Palestinians and residents of favelas are commonly perceived as “racially subaltern populations”, said Bruno Huberman, a professor of international relations at the Pontifical Catholic University of Sao Paulo.
They share a history of systematic repression, expulsion from their homes, confinement in segregated spaces, subjugation and exploitation, he told Al Jazeera.
“Both populations are subjected to infinite wars: the Palestinians to the war on terror and the favela populations to the war on drugs,” Huberman said.
While hesitant to compare the violence afflicting the two groups, Fatima Ouassak, a French political scientist, author and activist, said she too had noticed similarities in how favela residents and Palestinians were treated in their respective homelands.
“These populations are made to feel illegitimate where they live, as if they were not at home or welcome where they are,” she told Al Jazeera. This feeling, Ouassak added, extended to other Arab and African diaspora communities in places like France.
The perceived similarities have led some social movements in the favelas to identify explicitly with the Palestinian struggle.
Every year since 2016, activists in Rio organise “Black July”, an event that brings together populations facing racism and militarisation for activities and discussions.
The issue of Palestinian rights often features in these events. This year’s Black July included a webinar from two Brazilian activists — Gizele Martins and Thais Siqueira — who had recently returned from a trip to the occupied West Bank.
“I thought we were the only ones suffering in the favelas,” Martins said during the webinar. A resident of Rio’s Maré favela, she first visited the West Bank in 2017. “As soon as I got there, I saw that everything was very similar — but much more tense.”
One of the similarities she pointed out was the security wall Israel constructed through Palestinian communities in the West Bank.
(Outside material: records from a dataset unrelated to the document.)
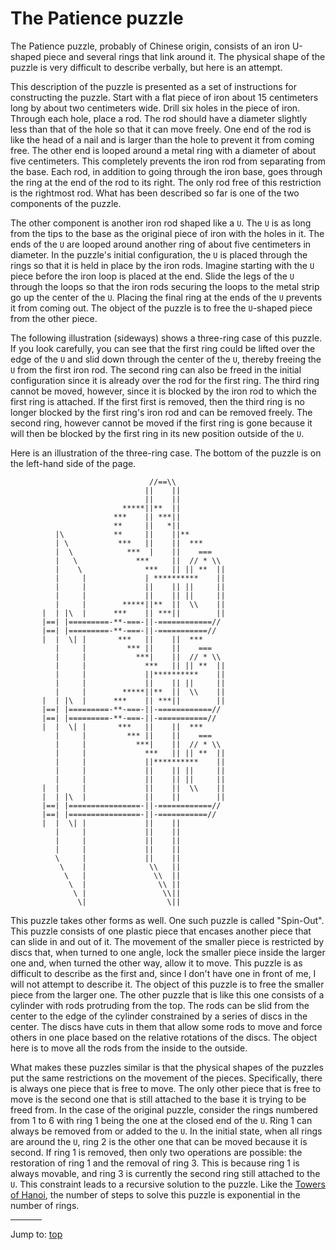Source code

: # The Patience puzzle

The Patience puzzle, probably of Chinese origin, consists of
an iron U-shaped piece and several rings that link around
it.  The physical shape of the puzzle is very difficult to
describe verbally, but here is an attempt.

This description of the puzzle is presented as a set of
instructions for constructing the puzzle.  Start with a flat
piece of iron about 15 centimeters long by about two
centimeters wide.  Drill six holes in the piece of iron.
Through each hole, place a rod.  The rod should have a
diameter slightly less than that of the hole so that it can
move freely.  One end of the rod is like the head of a nail
and is larger than the hole to prevent it from coming free.
The other end is looped around a metal ring with a diameter
of about five centimeters.  This completely prevents the
iron rod from separating from the base.  Each rod, in
addition to going through the iron base, goes through the
ring at the end of the rod to its right.  The only rod free
of this restriction is the rightmost rod.  What has been
described so far is one of the two components of the puzzle.

The other component is another iron rod shaped like a `U`.
The `U` is as long from the tips to the base as the original
piece of iron with the holes in it.  The ends of the `U` are
looped around another ring of about five centimeters in
diameter.  In the puzzle's initial configuration, the `U` is
placed through the rings so that it is held in place by the
iron rods.  Imagine starting with the `U` piece before the
iron loop is placed at the end.  Slide the legs of the `U`
through the loops so that the iron rods securing the loops
to the metal strip go up the center of the `U`.  Placing the
final ring at the ends of the `U` prevents it from coming out.
The object of the puzzle is to free the `U`-shaped piece from
the other piece.

The following illustration (sideways) shows a three-ring
case of this puzzle.  If you look carefully, you can see
that the first ring could be lifted over the edge of the `U`
and slid down through the center of the `U`, thereby freeing
the `U` from the first iron rod.  The second ring can also be
freed in the initial configuration since it is already over
the rod for the first ring.  The third ring cannot be moved,
however, since it is blocked by the iron rod to which the
first ring is attached.  If the first first is removed, then
the third ring is no longer blocked by the first ring's iron
rod and can be removed freely.  The second ring, however
cannot be moved if the first ring is gone because it will
then be blocked by the first ring in its new position
outside of the `U`.

Here is an illustration of the three-ring case.  The bottom
of the puzzle is on the left-hand side of the page.

```
                               //==\\
                              ||    ||
                              ||    ||
                         *****||**  ||
                       ***    || ***||
                       **     ||   *||
          |\           **     ||    ||**
          | \           ***   ||    ||  ***
          |  \            ***  |    ||    ===
          |   \             ***     ||  // * \\
          |    \              ***   || || **  ||
          |     |             | **********    ||
          |     |             ||    || ||     ||
          |     |             ||    || ||     ||
          |     |        *****||**  ||  \\    ||
       |  | |\  |      ***    || ***||        ||
       |==| |=========-**-===-||-============//
       |==| |=========-**-===-||-===========//
       |  |  \| |       ***   ||    ||  ***
          |     |         *** ||    ||    ===
          |     |           ***|    ||  // * \\
          |     |             ***   || || **  ||
          |     |             ||**********    ||
          |     |             ||    || ||     ||
          |     |        *****||**  ||  \\    ||
       |  | |\  |      ***    || ***||        ||
       |==| |=========-**-===-||-============//
       |==| |=========-**-===-||-===========//
       |  |  \| |       ***   ||    ||  ***
          |     |         *** ||    ||    ===
          |     |           ***|    ||  // * \\
          |     |             ***   || || **  ||
          |     |             ||**********    ||
          |     |             ||    || ||     ||
          |     |             ||    || ||     ||
       |  |     |             ||    ||  \\    ||
       |  | |\  |             ||    ||        ||
       |==| |================-||-============//
       |==| |================-||-===========//
       |  |  \| |             ||    ||
          |     |             ||    ||
          |     |             ||    ||
          |     |             ||    ||
          \     |             ||    ||
           \    |              \\   ||
            \   |               \\  ||
             \  |                \\ ||
              \ |                 \\||
               \|                  \||
```

This puzzle takes other forms as well.  One such puzzle is
called "Spin-Out".  This puzzle consists of one plastic
piece that encases another piece that can slide in and out
of it.  The movement of the smaller piece is restricted by
discs that, when turned to one angle, lock the smaller piece
inside the larger one and, when turned the other way, allow
it to move.  This puzzle is as difficult to describe as the
first and, since I don't have one in front of me, I will not
attempt to describe it.  The object of this puzzle is to
free the smaller piece from the larger one.  The other
puzzle that is like this one consists of a cylinder with
rods protruding from the top.  The rods can be slid from the
center to the edge of the cylinder constrained by a series
of discs in the center.  The discs have cuts in them that
allow some rods to move and force others in one place based
on the relative rotations of the discs.  The object here is
to move all the rods from the inside to the outside.

What makes these puzzles similar is that the physical shapes
of the puzzles put the same restrictions on the movement of
the pieces.  Specifically, there is always one piece that is
free to move.  The only other piece that is free to move is
the second one that is still attached to the base it is
trying to be freed from.  In the case of the original
puzzle, consider the rings numbered from 1 to 6 with ring 1
being the one at the closed end of the `U`.  Ring 1 can
always be removed from or added to the `U`.  In the initial
state, when all rings are around the `U`, ring 2 is the other
one that can be moved because it is second.  If ring 1 is
removed, then only two operations are possible: the
restoration of ring 1 and the removal of ring 3.  This is
because ring 1 is always movable, and ring 3 is currently
the second ring still attached to the `U`.  This constraint
leads to a recursive solution to the puzzle.  Like the
[Towers of Hanoi](hanoi.md), the number of steps to solve this puzzle is
exponential in the number of rings.


<hr style="width:10%;text-align:left;margin-left:0">

Jump to: [top](#)


<!--

    Copyright © 1984-2024 by Landon Curt Noll. All Rights Reserved.

    You are free to share and adapt this file under the terms of this license:

	Creative Commons Attribution-ShareAlike 4.0 International (CC BY-SA 4.0)

    For more information, see:

	https://creativecommons.org/licenses/by-sa/4.0/

-->
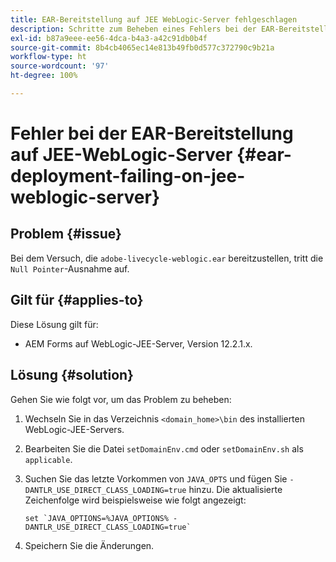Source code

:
 ```yaml
---
title: EAR-Bereitstellung auf JEE WebLogic-Server fehlgeschlagen
description: Schritte zum Beheben eines Fehlers bei der EAR-Bereitstellung auf JEE-WebLogic-Server
exl-id: b87a9eee-ee56-4dca-b4a3-a42c91db0b4f
source-git-commit: 8b4cb4065ec14e813b49fb0d577c372790c9b21a
workflow-type: ht
source-wordcount: '97'
ht-degree: 100%

---
```


# Fehler bei der EAR-Bereitstellung auf JEE-WebLogic-Server {#ear-deployment-failing-on-jee-weblogic-server}

## Problem {#issue}

Bei dem Versuch, die `adobe-livecycle-weblogic.ear` bereitzustellen, tritt die `Null Pointer`-Ausnahme auf.

## Gilt für {#applies-to}

Diese Lösung gilt für:

* AEM Forms auf WebLogic-JEE-Server, Version 12.2.1.x.

## Lösung {#solution}

Gehen Sie wie folgt vor, um das Problem zu beheben:

1. Wechseln Sie in das Verzeichnis `<domain_home>\bin` des installierten WebLogic-JEE-Servers.

1. Bearbeiten Sie die Datei `setDomainEnv.cmd` oder `setDomainEnv.sh` als `applicable`.

1. Suchen Sie das letzte Vorkommen von `JAVA_OPTS` und fügen Sie `-DANTLR_USE_DIRECT_CLASS_LOADING=true` hinzu. Die aktualisierte Zeichenfolge wird beispielsweise wie folgt angezeigt:

       set `JAVA_OPTIONS=%JAVA_OPTIONS% -DANTLR_USE_DIRECT_CLASS_LOADING=true`
   
1. Speichern Sie die Änderungen.
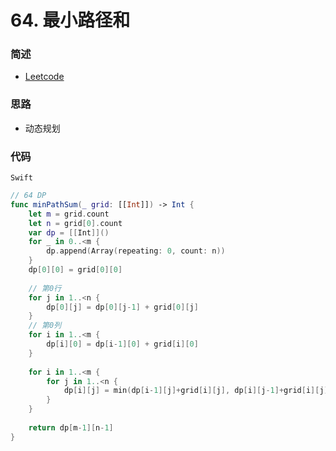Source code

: # 64. 最小路径和

### 简述

- [Leetcode](https://leetcode-cn.com/problems/minimum-path-sum/)

### 思路

- 动态规划

### 代码

`Swift`

```swift
// 64 DP
func minPathSum(_ grid: [[Int]]) -> Int {
    let m = grid.count
    let n = grid[0].count
    var dp = [[Int]]()
    for _ in 0..<m {
        dp.append(Array(repeating: 0, count: n))
    }
    dp[0][0] = grid[0][0]
    
    // 第0行
    for j in 1..<n {
        dp[0][j] = dp[0][j-1] + grid[0][j]
    }
    // 第0列
    for i in 1..<m {
        dp[i][0] = dp[i-1][0] + grid[i][0]
    }
    
    for i in 1..<m {
        for j in 1..<n {
            dp[i][j] = min(dp[i-1][j]+grid[i][j], dp[i][j-1]+grid[i][j])
        }
    }
    
    return dp[m-1][n-1]
}

```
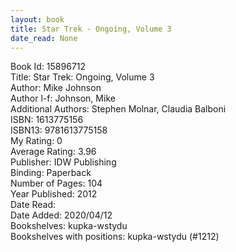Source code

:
 ```yaml
---
layout: book
title: Star Trek - Ongoing, Volume 3
date_read: None
---
```


Book Id: 15896712<br />
Title: Star Trek: Ongoing, Volume 3<br />
Author: Mike Johnson<br />
Author l-f: Johnson, Mike<br />
Additional Authors: Stephen Molnar, Claudia Balboni<br />
ISBN: 1613775156<br />
ISBN13: 9781613775158<br />
My Rating: 0<br />
Average Rating: 3.96<br />
Publisher: IDW Publishing<br />
Binding: Paperback<br />
Number of Pages: 104<br />
Year Published: 2012<br />
Date Read: <br />
Date Added: 2020/04/12<br />
Bookshelves: kupka-wstydu<br />
Bookshelves with positions: kupka-wstydu (#1212)<br />

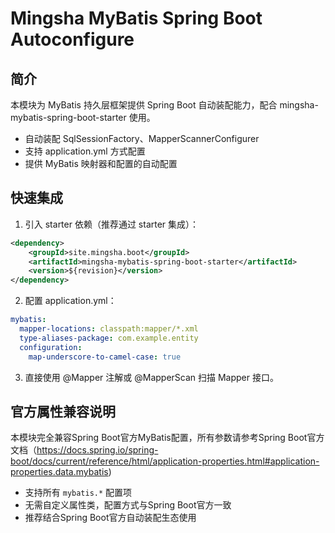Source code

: # Mingsha MyBatis Spring Boot Autoconfigure

## 简介

本模块为 MyBatis 持久层框架提供 Spring Boot 自动装配能力，配合 mingsha-mybatis-spring-boot-starter 使用。

- 自动装配 SqlSessionFactory、MapperScannerConfigurer
- 支持 application.yml 方式配置
- 提供 MyBatis 映射器和配置的自动配置

## 快速集成

1. 引入 starter 依赖（推荐通过 starter 集成）：

```xml
<dependency>
    <groupId>site.mingsha.boot</groupId>
    <artifactId>mingsha-mybatis-spring-boot-starter</artifactId>
    <version>${revision}</version>
</dependency>
```

2. 配置 application.yml：

```yaml
mybatis:
  mapper-locations: classpath:mapper/*.xml
  type-aliases-package: com.example.entity
  configuration:
    map-underscore-to-camel-case: true
```

3. 直接使用 @Mapper 注解或 @MapperScan 扫描 Mapper 接口。

## 官方属性兼容说明

本模块完全兼容Spring Boot官方MyBatis配置，所有参数请参考Spring Boot官方文档（https://docs.spring.io/spring-boot/docs/current/reference/html/application-properties.html#application-properties.data.mybatis)

- 支持所有 `mybatis.*` 配置项
- 无需自定义属性类，配置方式与Spring Boot官方一致
- 推荐结合Spring Boot官方自动装配生态使用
In August, Rio de Janeiro state Governor Claudio Castro announced the construction of a wall bordering certain favelas, also in the name of security.
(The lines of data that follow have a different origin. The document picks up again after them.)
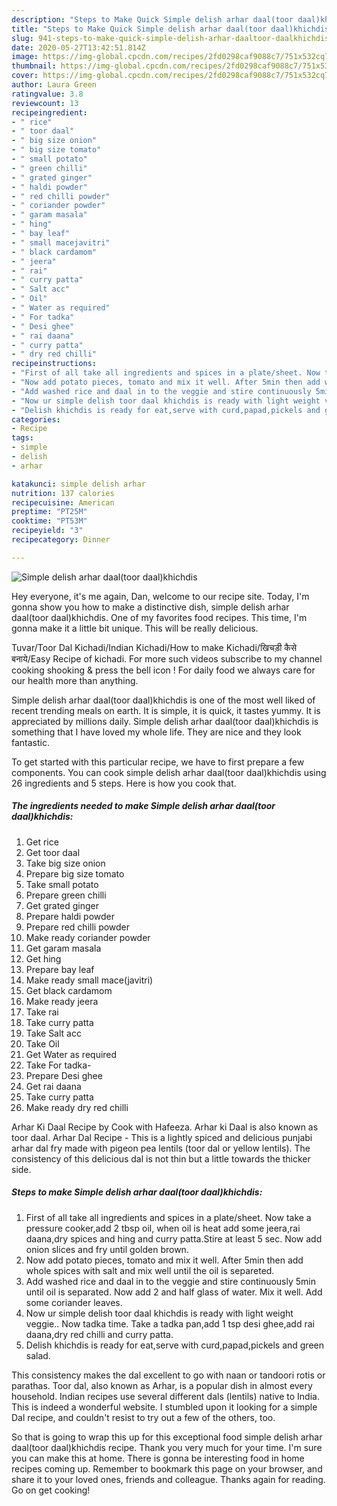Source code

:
```yaml
---
description: "Steps to Make Quick Simple delish arhar daal(toor daal)khichdis"
title: "Steps to Make Quick Simple delish arhar daal(toor daal)khichdis"
slug: 941-steps-to-make-quick-simple-delish-arhar-daaltoor-daalkhichdis
date: 2020-05-27T13:42:51.814Z
image: https://img-global.cpcdn.com/recipes/2fd0298caf9088c7/751x532cq70/simple-delish-arhar-daaltoor-daalkhichdis-recipe-main-photo.jpg
thumbnail: https://img-global.cpcdn.com/recipes/2fd0298caf9088c7/751x532cq70/simple-delish-arhar-daaltoor-daalkhichdis-recipe-main-photo.jpg
cover: https://img-global.cpcdn.com/recipes/2fd0298caf9088c7/751x532cq70/simple-delish-arhar-daaltoor-daalkhichdis-recipe-main-photo.jpg
author: Laura Green
ratingvalue: 3.8
reviewcount: 13
recipeingredient:
- " rice"
- " toor daal"
- " big size onion"
- " big size tomato"
- " small potato"
- " green chilli"
- " grated ginger"
- " haldi powder"
- " red chilli powder"
- " coriander powder"
- " garam masala"
- " hing"
- " bay leaf"
- " small macejavitri"
- " black cardamom"
- " jeera"
- " rai"
- " curry patta"
- " Salt acc"
- " Oil"
- " Water as required"
- " For tadka"
- " Desi ghee"
- " rai daana"
- " curry patta"
- " dry red chilli"
recipeinstructions:
- "First of all take all ingredients and spices in a plate/sheet. Now take a pressure cooker,add 2 tbsp oil, when oil is heat add some jeera,rai daana,dry spices and hing and curry patta.Stire at least 5 sec. Now add onion slices and fry until golden brown."
- "Now add potato pieces, tomato and mix it well. After 5min then add whole spices with salt and mix well until the oil is separeted."
- "Add washed rice and daal in to the veggie and stire continuously 5min until oil is separated. Now add 2 and half glass of water. Mix it well. Add some coriander leaves."
- "Now ur simple delish toor daal khichdis is ready with light weight veggie.. Now tadka time. Take a tadka pan,add 1 tsp desi ghee,add rai daana,dry red chilli and curry patta."
- "Delish khichdis is ready for eat,serve with curd,papad,pickels and green salad."
categories:
- Recipe
tags:
- simple
- delish
- arhar

katakunci: simple delish arhar 
nutrition: 137 calories
recipecuisine: American
preptime: "PT25M"
cooktime: "PT53M"
recipeyield: "3"
recipecategory: Dinner

---
```



![Simple delish arhar daal(toor daal)khichdis](https://img-global.cpcdn.com/recipes/2fd0298caf9088c7/751x532cq70/simple-delish-arhar-daaltoor-daalkhichdis-recipe-main-photo.jpg)

Hey everyone, it's me again, Dan, welcome to our recipe site. Today, I'm gonna show you how to make a distinctive dish, simple delish arhar daal(toor daal)khichdis. One of my favorites food recipes. This time, I'm gonna make it a little bit unique. This will be really delicious.

Tuvar/Toor Dal Kichadi/Indian Kichadi/How to make Kichadi/खिचड़ी कैसे बनाये/Easy Recipe of kichadi. For more such videos subscribe to my channel cooking shooking &amp; press the bell icon ! For daily food we always care for our health more than anything.

Simple delish arhar daal(toor daal)khichdis is one of the most well liked of recent trending meals on earth. It is simple, it is quick, it tastes yummy. It is appreciated by millions daily. Simple delish arhar daal(toor daal)khichdis is something that I have loved my whole life. They are nice and they look fantastic.


To get started with this particular recipe, we have to first prepare a few components. You can cook simple delish arhar daal(toor daal)khichdis using 26 ingredients and 5 steps. Here is how you cook that.

<!--inarticleads1-->

##### The ingredients needed to make Simple delish arhar daal(toor daal)khichdis:

1. Get  rice
1. Get  toor daal
1. Take  big size onion
1. Prepare  big size tomato
1. Take  small potato
1. Prepare  green chilli
1. Get  grated ginger
1. Prepare  haldi powder
1. Prepare  red chilli powder
1. Make ready  coriander powder
1. Get  garam masala
1. Get  hing
1. Prepare  bay leaf
1. Make ready  small mace(javitri)
1. Get  black cardamom
1. Make ready  jeera
1. Take  rai
1. Take  curry patta
1. Take  Salt acc
1. Take  Oil
1. Get  Water as required
1. Take  For tadka-
1. Prepare  Desi ghee
1. Get  rai daana
1. Take  curry patta
1. Make ready  dry red chilli


Arhar Ki Daal Recipe by Cook with Hafeeza. Arhar ki Daal is also known as toor daal. Arhar Dal Recipe - This is a lightly spiced and delicious punjabi arhar dal fry made with pigeon pea lentils (toor dal or yellow lentils). The consistency of this delicious dal is not thin but a little towards the thicker side. 

<!--inarticleads2-->

##### Steps to make Simple delish arhar daal(toor daal)khichdis:

1. First of all take all ingredients and spices in a plate/sheet. Now take a pressure cooker,add 2 tbsp oil, when oil is heat add some jeera,rai daana,dry spices and hing and curry patta.Stire at least 5 sec. Now add onion slices and fry until golden brown.
1. Now add potato pieces, tomato and mix it well. After 5min then add whole spices with salt and mix well until the oil is separeted.
1. Add washed rice and daal in to the veggie and stire continuously 5min until oil is separated. Now add 2 and half glass of water. Mix it well. Add some coriander leaves.
1. Now ur simple delish toor daal khichdis is ready with light weight veggie.. Now tadka time. Take a tadka pan,add 1 tsp desi ghee,add rai daana,dry red chilli and curry patta.
1. Delish khichdis is ready for eat,serve with curd,papad,pickels and green salad.


This consistency makes the dal excellent to go with naan or tandoori rotis or parathas. Toor dal, also known as Arhar, is a popular dish in almost every household. Indian recipes use several different dals (lentils) native to India. This is indeed a wonderful website. I stumbled upon it looking for a simple Dal recipe, and couldn&#39;t resist to try out a few of the others, too. 

So that is going to wrap this up for this exceptional food simple delish arhar daal(toor daal)khichdis recipe. Thank you very much for your time. I'm sure you can make this at home. There is gonna be interesting food in home recipes coming up. Remember to bookmark this page on your browser, and share it to your loved ones, friends and colleague. Thanks again for reading. Go on get cooking!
“Wall of shame! Rio’s apartheid wall,” Martins said on Instagram after the announcement, evoking the West Bank barrier.
But the identification between the two groups has its limits. Mike, a pro-Palestinian protester who declined to give his surname, said there was more talk in support of Israel than Palestine in the favela where he resides, Barreira do Vasco.
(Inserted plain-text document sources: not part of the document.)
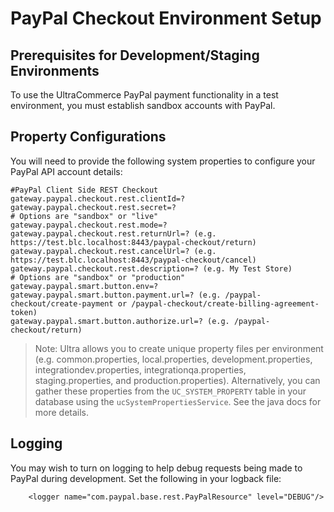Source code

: # PayPal Checkout Environment Setup

## Prerequisites for Development/Staging Environments
To use the UltraCommerce PayPal payment functionality in a test environment, you must establish sandbox accounts with PayPal.

## Property Configurations 
You will need to provide the following system properties to configure your PayPal API account details:

```
#PayPal Client Side REST Checkout
gateway.paypal.checkout.rest.clientId=?
gateway.paypal.checkout.rest.secret=?
# Options are "sandbox" or "live"
gateway.paypal.checkout.rest.mode=?
gateway.paypal.checkout.rest.returnUrl=? (e.g. https://test.blc.localhost:8443/paypal-checkout/return)
gateway.paypal.checkout.rest.cancelUrl=? (e.g. https://test.blc.localhost:8443/paypal-checkout/cancel)
gateway.paypal.checkout.rest.description=? (e.g. My Test Store)
# Options are "sandbox" or "production"
gateway.paypal.smart.button.env=?
gateway.paypal.smart.button.payment.url=? (e.g. /paypal-checkout/create-payment or /paypal-checkout/create-billing-agreement-token)
gateway.paypal.smart.button.authorize.url=? (e.g. /paypal-checkout/return)
```

> Note: Ultra allows you to create unique property files per environment (e.g. common.properties, local.properties, development.properties, integrationdev.properties, integrationqa.properties, staging.properties, and production.properties). Alternatively, you can gather these properties from the `UC_SYSTEM_PROPERTY` table in your database using the `ucSystemPropertiesService`. See the java docs for more details.


## Logging
You may wish to turn on logging to help debug requests being made to PayPal during development. Set the following in your logback file:

```
    <logger name="com.paypal.base.rest.PayPalResource" level="DEBUG"/>
```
“I sometimes feel a bit alone in backing Palestine,” Mike told Al Jazeera at the demonstration in front of the US consulate in Rio de Janeiro.
In recent years, favelas have seen a rise in evangelical Christianity, a religious movement that identifies strongly with Israel.
Though Brazil has the largest Catholic population in the world, evangelicalism is believed to be its fastest-growing religious group. Roughly 30 percent of the population identifies as evangelical.
Favelas in particular are seen as hotbeds for the church’s growth, as religious leaders reach out to impoverished residents with social services like job opportunities and education.
Guilherme Casarões, a political scientist at the Getulio Vargas Foundation, a think tank and university, explained that evangelicals are more likely to sympathise with Israel due to their view that the country is a holy place to be protected.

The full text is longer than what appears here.